WHAT YOU NEED TO DO »
In the entries that follow, find each line with the word "hashes" and copy it.

AVAILABLE DATA »
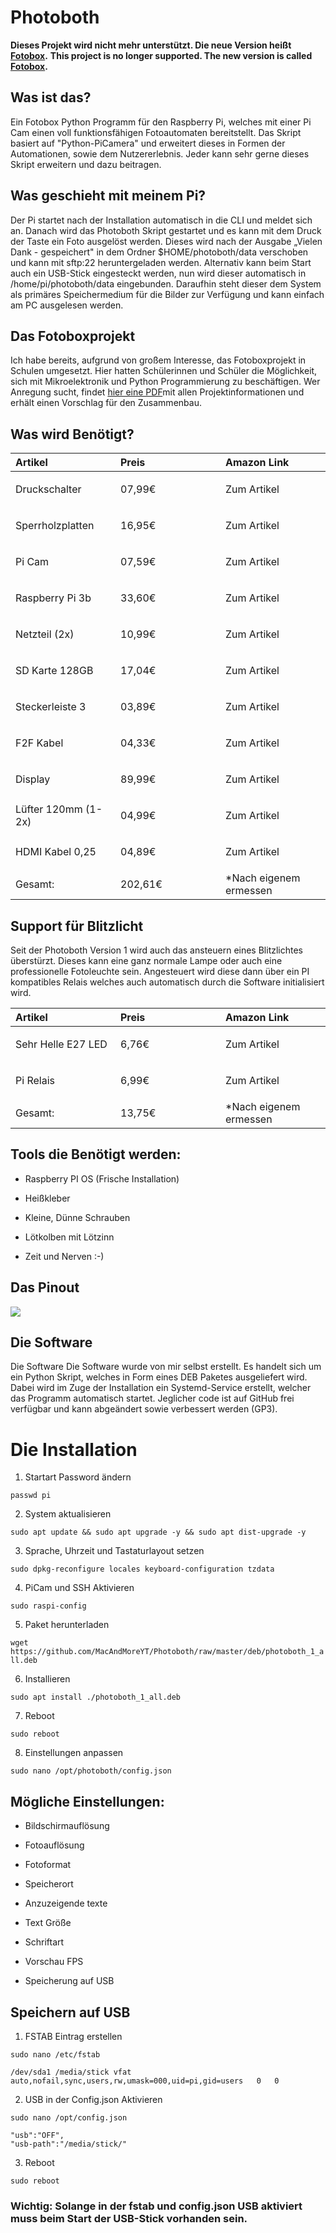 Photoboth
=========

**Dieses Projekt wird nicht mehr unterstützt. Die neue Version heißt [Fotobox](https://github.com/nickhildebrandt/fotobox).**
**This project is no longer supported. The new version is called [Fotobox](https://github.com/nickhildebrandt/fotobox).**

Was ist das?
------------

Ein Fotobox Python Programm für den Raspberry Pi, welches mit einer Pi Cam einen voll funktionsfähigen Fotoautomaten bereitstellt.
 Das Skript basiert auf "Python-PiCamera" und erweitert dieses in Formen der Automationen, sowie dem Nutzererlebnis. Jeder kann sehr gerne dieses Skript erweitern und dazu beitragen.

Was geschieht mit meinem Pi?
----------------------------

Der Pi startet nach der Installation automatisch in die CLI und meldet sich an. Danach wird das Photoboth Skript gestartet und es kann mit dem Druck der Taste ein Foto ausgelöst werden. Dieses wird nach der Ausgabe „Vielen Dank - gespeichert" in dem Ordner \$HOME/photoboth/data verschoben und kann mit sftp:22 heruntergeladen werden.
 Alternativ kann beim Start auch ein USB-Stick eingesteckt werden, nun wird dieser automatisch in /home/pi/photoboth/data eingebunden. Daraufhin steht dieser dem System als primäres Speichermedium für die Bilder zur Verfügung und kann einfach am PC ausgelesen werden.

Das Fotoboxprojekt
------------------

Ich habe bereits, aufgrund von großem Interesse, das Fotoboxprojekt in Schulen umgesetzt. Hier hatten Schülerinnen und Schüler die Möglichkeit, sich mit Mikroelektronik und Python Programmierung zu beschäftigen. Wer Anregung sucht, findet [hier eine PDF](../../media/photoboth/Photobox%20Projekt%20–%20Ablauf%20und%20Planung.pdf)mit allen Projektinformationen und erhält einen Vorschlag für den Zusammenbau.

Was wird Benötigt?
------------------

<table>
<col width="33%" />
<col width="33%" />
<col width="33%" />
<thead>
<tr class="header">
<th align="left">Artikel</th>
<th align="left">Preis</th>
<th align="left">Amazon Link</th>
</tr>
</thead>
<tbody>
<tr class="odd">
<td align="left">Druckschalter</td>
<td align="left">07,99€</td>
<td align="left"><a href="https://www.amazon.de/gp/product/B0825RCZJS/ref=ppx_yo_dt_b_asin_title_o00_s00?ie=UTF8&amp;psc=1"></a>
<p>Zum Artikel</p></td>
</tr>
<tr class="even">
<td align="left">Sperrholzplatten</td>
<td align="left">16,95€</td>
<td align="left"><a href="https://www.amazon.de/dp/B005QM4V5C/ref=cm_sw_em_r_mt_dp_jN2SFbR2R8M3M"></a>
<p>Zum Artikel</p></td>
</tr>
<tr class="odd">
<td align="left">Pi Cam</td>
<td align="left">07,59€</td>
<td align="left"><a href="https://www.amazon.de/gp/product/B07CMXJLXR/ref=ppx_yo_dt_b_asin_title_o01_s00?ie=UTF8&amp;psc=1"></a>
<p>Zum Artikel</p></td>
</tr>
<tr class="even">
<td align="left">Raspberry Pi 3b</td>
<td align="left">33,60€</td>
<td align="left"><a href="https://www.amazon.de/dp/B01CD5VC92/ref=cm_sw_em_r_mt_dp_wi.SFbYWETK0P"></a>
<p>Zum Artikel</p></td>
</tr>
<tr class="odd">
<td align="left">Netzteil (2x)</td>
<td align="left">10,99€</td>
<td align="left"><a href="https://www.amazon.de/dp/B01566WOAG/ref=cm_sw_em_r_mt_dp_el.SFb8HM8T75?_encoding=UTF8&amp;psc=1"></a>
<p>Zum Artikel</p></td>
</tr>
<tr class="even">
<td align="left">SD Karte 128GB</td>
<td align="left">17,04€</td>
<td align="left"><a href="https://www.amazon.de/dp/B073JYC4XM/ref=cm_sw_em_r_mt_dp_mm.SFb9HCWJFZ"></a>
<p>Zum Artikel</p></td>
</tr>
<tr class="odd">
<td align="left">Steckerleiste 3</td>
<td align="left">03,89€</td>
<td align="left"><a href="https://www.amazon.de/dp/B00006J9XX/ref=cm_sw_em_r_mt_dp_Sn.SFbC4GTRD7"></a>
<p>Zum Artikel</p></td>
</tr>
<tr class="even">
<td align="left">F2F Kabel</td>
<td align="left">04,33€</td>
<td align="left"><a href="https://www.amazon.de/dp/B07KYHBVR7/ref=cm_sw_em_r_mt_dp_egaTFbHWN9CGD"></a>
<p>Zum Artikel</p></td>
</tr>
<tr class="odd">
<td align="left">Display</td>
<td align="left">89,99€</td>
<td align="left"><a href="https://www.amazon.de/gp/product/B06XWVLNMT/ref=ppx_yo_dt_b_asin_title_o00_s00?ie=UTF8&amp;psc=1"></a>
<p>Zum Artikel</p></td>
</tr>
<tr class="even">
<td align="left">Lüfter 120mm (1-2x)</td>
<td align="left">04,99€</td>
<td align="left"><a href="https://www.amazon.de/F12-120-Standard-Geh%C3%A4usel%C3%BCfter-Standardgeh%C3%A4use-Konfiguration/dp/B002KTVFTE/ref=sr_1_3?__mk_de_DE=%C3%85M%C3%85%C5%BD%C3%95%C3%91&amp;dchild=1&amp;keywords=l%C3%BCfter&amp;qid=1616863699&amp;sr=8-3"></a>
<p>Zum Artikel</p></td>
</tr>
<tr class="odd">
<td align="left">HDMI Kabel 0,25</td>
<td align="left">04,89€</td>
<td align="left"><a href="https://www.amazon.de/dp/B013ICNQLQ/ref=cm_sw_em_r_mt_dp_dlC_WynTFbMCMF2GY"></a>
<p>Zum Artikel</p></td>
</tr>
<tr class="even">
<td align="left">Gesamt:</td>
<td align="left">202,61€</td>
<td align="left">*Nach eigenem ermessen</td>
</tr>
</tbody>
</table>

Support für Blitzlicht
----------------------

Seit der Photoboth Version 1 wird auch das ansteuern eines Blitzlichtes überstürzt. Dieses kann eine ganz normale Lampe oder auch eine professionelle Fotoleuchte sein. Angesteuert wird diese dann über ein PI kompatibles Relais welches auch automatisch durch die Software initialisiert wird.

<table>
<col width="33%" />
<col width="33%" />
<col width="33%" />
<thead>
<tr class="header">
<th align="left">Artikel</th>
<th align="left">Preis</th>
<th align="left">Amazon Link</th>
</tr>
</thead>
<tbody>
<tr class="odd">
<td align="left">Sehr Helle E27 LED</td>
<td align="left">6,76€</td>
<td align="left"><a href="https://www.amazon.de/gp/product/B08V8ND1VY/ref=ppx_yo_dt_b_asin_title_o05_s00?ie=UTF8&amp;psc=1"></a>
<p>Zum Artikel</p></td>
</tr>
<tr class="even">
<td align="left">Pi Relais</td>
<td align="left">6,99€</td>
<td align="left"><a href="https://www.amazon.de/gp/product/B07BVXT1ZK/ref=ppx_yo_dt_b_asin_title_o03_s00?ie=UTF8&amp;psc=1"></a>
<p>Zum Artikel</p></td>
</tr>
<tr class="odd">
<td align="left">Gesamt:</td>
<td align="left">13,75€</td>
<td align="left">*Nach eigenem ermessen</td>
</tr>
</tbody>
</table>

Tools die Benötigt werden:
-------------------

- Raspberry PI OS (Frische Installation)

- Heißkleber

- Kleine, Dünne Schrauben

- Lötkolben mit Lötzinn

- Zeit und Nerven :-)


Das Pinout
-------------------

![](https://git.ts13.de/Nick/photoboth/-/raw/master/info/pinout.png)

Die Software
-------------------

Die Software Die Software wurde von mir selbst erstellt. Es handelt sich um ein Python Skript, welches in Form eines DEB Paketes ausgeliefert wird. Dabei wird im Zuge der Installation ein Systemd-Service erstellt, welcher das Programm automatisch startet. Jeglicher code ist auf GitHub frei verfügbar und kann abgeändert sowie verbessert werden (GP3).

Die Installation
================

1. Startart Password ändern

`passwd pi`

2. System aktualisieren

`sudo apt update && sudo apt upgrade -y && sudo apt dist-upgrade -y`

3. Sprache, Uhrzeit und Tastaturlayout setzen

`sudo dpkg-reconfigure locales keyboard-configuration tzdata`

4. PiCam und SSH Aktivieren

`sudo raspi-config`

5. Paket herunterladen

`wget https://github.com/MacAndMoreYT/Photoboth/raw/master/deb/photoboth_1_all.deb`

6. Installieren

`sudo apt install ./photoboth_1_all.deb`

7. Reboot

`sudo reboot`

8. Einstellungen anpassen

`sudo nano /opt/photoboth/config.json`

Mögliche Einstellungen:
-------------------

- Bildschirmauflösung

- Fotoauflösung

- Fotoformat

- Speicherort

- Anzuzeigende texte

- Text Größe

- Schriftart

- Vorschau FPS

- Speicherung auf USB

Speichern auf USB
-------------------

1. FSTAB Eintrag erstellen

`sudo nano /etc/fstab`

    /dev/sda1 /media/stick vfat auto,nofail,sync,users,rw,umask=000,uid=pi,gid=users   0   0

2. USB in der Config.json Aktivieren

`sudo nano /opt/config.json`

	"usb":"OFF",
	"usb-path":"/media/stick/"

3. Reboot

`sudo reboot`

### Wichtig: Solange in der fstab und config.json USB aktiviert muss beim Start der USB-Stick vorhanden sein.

==

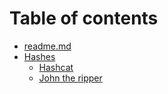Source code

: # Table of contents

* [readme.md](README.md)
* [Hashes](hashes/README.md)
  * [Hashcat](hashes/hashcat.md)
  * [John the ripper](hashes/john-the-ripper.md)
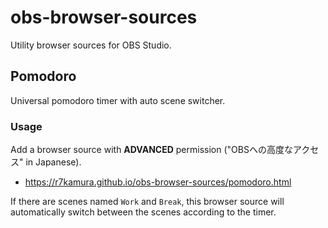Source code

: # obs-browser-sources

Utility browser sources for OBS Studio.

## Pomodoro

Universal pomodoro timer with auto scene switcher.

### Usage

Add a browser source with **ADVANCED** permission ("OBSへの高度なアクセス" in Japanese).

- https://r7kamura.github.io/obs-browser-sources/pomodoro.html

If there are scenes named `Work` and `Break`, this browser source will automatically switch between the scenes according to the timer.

RESULT OF THIS TASK »
* [Hashes](hashes/README.md)
  * [Hashcat](hashes/hashcat.md)
  * [John the ripper](hashes/john-the-ripper.md)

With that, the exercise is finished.